Some people fence for fun, others for fitness, and still others enjoy the competition. Area fencers, in fact, compete in national and international events, from the Junior Olympics to the World Cup Championships.
In the United States, however, fencing is still a relatively underappreciated sport, even though American fencers compete in the Olympics. When the average person thinks of fencing, he or she likely conjures up movie images from films like Errol Flynn’s “Robin Hood,” George Lucas’ “Star Wars,” or the more recent “Pirates of the Caribbean” and Tom Cruise’s “The Last Samurai.”
But instead of swinging from chandeliers or jumping from balconies like film stars, competitive fencers perform a very controlled and elaborately fluid dance with swords on a 6-by-40-foot rubber strip.

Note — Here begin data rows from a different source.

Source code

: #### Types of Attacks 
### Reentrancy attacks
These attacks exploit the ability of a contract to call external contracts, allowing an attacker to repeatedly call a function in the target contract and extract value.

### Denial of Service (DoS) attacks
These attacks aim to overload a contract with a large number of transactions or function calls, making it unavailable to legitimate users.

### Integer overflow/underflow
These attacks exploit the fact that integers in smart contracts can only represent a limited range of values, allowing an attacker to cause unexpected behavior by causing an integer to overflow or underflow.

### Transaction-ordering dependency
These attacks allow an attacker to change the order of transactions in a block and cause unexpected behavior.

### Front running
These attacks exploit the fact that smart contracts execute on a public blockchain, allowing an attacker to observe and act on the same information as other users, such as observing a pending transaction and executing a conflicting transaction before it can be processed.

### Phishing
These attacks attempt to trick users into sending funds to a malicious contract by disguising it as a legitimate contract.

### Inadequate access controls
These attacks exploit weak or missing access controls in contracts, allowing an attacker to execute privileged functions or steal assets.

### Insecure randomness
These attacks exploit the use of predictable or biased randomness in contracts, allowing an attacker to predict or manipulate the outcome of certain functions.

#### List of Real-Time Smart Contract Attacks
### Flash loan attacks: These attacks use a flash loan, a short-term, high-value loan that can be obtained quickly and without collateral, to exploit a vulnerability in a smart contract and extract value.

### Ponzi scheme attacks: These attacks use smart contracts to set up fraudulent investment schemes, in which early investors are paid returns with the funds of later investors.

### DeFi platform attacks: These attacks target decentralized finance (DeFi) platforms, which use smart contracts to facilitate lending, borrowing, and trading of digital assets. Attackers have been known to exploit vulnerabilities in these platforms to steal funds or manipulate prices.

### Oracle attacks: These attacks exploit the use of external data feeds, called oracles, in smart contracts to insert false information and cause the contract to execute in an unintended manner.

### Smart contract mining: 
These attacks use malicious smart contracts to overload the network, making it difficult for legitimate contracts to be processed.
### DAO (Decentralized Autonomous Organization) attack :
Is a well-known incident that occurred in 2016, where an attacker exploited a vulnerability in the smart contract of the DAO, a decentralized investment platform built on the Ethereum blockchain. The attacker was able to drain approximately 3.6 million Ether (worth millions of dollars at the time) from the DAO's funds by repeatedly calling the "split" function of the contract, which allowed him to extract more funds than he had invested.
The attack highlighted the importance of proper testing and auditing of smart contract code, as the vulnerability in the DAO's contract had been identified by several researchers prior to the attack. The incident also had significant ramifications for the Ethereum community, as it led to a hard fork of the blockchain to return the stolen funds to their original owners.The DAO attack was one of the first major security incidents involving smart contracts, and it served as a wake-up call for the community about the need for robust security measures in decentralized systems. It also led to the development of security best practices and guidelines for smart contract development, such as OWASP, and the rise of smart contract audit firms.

In most bouts, the first fencer who scores 15 points, or touches, wins. And a touch is what it sounds like — a light touch of the opponent. Fencing is not a brutal sport in which one’s life or limb is at stake. In fact, when the best fencers land a touch, their opponents may not even feel it — though it is nevertheless recorded electronically.
Each of the three swords in the sport — foil, epee and saber — have their own rules as to where a fencer may touch his or her opponent. In foil — a thin, flexible and rapier-like four-sided blade — fencers score points by hitting their opponents in both the front and back of the torso with the tip of the blade.
Epee (pronounced ep-PAY) evolved from the dueling sword. Its fluted blade is long and narrow, has no cutting edge and tapers to a blunted point. Epee touches are also scored with only the point of the blade, but the target area is the whole body.
When using the saber, a V-shaped blade akin to the slashing cavalry sword, the fencer aims for a target area that runs from the bend of the waist, front and back, to the top of the head. A touch can also be scored in saber using the side of the blade.
Foil and sabre fencers wear a metallic jacket, called a lame (and pronounced lah-MAY), because the torso is a valid target area in those two styles; the lame allows points to be recorded electronically. In epee, the entire body is a valid target, so a lame is not necessary — but a fencing jacket is worn. Masks are worn in all three fencing styles, but in saber, the fencing mask has a metallic covering because the head is a target area.
Because of the speed of the sport and since touches can be almost imperceptible, the scoring in fencing competitions and even in sparring is recorded electronically by a wire circuit that runs from the sword, up a fencer’s sleeve and through his or her jacket, until the wire connects to a cable that is threaded to an electronic scoring box, which emits a beep and a light indicating a score. When the button at the tip of the sword is depressed on an opponent in foil and epee, then the electronic circuit is completed, recording the point.